Re: Getting A Newb Started

From: Kenneth Whistler (
Date: Mon Jul 07 2008 - 19:52:59 CDT

  • Next message: William J Poser: "Re: Getting A Newb Started"

    > >This isn't as much of an advantage as it sounds, since in most Unicode
    > >processes you need to be prepared to deal with multiple characters at
    > >once anyway.
    > I don't get the point. Whether you're dealing with one character or
    > many, life is simpler if they're all the same size.

    I think the point that John was making is that if you are
    constructing APIs, whether public APIs or internal ones, most
    of the time you are better off defining them as a string interface
    rather than a character interface.

    Even if you "think" you are just dealing with a "character" it
    is often the case that what is of interest may actually be
    a combining character sequence or a grapheme cluster or
    a collation contraction element or some other significant
    sequence of code points.

    And if you already have a UTF-16 string API in place, the API doesn't
    care if it is getting a single-code-unit BMP character or a
    two-code-unit SMP character.

    Of course the code underneath, if it is actually parsing code points
    from the string, needs to know the distinction and behave
    correctly. But it is often the case that complex code can
    be written much more cleanly if it is just passing string
    pointers (or objects) up and down the stacks, rather than
    prematurely parsing characters and trying to pass individual
    characters as parameters.
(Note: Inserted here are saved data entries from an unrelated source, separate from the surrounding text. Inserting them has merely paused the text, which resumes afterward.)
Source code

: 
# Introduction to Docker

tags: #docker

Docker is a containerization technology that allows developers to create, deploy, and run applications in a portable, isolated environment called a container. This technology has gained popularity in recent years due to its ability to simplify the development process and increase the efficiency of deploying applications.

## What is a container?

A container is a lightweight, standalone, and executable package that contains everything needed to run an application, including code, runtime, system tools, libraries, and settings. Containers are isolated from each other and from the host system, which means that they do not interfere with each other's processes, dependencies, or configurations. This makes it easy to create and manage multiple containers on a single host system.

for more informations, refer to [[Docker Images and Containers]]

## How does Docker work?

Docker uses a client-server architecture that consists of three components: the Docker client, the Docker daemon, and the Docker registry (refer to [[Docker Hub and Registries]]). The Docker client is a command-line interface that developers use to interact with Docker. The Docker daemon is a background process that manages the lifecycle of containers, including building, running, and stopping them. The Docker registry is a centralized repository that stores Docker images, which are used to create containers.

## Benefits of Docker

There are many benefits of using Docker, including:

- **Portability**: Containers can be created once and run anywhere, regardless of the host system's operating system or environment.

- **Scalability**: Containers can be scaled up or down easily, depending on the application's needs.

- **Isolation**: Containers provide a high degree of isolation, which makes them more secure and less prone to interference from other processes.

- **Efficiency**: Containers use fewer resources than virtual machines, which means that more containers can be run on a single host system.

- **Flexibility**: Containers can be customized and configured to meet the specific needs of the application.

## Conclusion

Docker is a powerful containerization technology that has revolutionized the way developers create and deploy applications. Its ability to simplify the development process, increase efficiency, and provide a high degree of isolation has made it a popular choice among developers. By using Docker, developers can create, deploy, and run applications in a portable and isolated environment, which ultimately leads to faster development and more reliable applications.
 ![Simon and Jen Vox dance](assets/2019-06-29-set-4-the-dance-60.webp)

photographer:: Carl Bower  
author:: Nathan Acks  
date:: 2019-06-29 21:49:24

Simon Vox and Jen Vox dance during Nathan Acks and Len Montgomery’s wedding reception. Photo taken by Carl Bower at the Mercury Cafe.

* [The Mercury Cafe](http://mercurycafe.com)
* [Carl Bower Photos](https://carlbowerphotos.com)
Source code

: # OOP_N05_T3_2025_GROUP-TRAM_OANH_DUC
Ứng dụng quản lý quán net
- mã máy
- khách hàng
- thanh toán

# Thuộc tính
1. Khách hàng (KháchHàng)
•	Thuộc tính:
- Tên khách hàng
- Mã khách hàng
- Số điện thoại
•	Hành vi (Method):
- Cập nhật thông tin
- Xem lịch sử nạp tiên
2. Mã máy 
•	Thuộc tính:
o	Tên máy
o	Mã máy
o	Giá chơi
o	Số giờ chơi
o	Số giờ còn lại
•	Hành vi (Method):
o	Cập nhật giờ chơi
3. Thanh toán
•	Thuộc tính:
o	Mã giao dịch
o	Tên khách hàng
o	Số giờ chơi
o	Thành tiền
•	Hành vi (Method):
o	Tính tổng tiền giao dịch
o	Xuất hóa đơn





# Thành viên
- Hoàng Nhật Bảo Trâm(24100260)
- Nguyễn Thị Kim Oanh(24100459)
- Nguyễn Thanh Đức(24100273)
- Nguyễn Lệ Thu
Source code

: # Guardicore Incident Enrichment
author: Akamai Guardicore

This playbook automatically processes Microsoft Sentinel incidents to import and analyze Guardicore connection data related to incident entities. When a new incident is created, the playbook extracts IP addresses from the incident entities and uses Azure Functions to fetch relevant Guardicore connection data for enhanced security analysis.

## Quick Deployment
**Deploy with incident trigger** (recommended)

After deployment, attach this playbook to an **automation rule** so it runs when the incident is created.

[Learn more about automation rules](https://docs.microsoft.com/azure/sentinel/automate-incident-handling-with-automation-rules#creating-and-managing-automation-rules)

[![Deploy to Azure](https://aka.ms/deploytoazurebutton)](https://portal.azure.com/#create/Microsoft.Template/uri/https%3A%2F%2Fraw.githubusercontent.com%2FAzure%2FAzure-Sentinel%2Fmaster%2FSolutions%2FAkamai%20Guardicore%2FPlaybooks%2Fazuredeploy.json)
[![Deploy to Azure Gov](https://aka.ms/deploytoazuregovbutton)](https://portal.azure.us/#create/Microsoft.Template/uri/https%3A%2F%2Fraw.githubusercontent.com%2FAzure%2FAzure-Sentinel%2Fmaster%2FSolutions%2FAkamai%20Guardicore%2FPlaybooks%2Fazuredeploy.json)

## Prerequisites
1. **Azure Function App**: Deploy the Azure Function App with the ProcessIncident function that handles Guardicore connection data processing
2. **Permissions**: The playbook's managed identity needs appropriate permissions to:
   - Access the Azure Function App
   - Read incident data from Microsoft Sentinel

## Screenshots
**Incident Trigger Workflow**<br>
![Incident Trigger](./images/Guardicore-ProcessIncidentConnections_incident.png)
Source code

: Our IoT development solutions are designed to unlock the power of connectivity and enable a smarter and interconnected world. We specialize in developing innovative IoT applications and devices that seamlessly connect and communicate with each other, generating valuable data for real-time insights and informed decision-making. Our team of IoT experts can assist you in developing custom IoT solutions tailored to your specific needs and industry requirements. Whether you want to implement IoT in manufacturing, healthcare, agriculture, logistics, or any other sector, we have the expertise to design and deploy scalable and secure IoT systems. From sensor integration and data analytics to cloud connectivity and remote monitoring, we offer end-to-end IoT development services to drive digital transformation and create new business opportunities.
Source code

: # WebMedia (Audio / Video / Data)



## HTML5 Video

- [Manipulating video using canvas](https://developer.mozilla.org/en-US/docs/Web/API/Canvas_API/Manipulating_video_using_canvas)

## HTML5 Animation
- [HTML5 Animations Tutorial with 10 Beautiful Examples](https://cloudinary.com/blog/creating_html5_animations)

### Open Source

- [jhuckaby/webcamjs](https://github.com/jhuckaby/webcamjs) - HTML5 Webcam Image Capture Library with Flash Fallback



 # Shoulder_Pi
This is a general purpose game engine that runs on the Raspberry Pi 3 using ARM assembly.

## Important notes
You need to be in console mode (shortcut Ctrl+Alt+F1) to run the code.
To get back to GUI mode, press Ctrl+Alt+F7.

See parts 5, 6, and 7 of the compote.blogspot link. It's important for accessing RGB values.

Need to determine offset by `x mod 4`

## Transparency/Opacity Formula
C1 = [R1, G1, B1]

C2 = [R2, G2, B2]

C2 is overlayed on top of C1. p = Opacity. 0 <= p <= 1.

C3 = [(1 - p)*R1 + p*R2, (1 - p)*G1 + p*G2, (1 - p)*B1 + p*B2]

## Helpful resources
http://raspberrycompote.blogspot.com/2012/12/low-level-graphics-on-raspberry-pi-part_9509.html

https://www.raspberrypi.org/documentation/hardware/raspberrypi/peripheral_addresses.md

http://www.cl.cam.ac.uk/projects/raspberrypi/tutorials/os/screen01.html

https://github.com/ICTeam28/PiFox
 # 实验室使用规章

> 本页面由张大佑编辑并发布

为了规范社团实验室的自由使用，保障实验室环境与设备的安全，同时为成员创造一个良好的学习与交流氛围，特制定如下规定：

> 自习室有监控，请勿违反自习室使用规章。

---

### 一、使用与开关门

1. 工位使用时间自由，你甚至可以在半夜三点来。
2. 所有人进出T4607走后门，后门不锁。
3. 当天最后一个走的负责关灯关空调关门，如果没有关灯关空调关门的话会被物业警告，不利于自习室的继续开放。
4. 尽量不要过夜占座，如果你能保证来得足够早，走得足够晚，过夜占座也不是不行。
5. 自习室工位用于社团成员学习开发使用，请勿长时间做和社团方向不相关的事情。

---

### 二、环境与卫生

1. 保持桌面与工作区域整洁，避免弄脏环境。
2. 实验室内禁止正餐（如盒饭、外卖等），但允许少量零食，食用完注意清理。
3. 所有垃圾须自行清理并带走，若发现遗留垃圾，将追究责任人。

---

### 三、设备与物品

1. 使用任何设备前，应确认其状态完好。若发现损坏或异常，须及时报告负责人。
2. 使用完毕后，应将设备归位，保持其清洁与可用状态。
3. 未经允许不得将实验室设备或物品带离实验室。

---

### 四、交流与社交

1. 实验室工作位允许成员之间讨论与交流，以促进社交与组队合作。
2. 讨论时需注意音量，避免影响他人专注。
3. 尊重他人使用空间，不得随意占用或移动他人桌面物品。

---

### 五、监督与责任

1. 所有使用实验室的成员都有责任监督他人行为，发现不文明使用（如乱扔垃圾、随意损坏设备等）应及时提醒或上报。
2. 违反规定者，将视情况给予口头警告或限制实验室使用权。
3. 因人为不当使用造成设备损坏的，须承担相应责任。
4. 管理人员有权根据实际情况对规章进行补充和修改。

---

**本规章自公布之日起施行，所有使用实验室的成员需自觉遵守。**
For Unicode this is particularly
    important, because there are so many complex conditions where
    the behavior of a character depends on its string context.

    Yes, if you do *everything* in UTF-32, the same arguments
    for string APIs would apply without having to do surrogate
    detection at the point of parsing code point boundaries,
    but there are a number of good reasons why people choose
    to (or have to) process text in UTF-16, as well.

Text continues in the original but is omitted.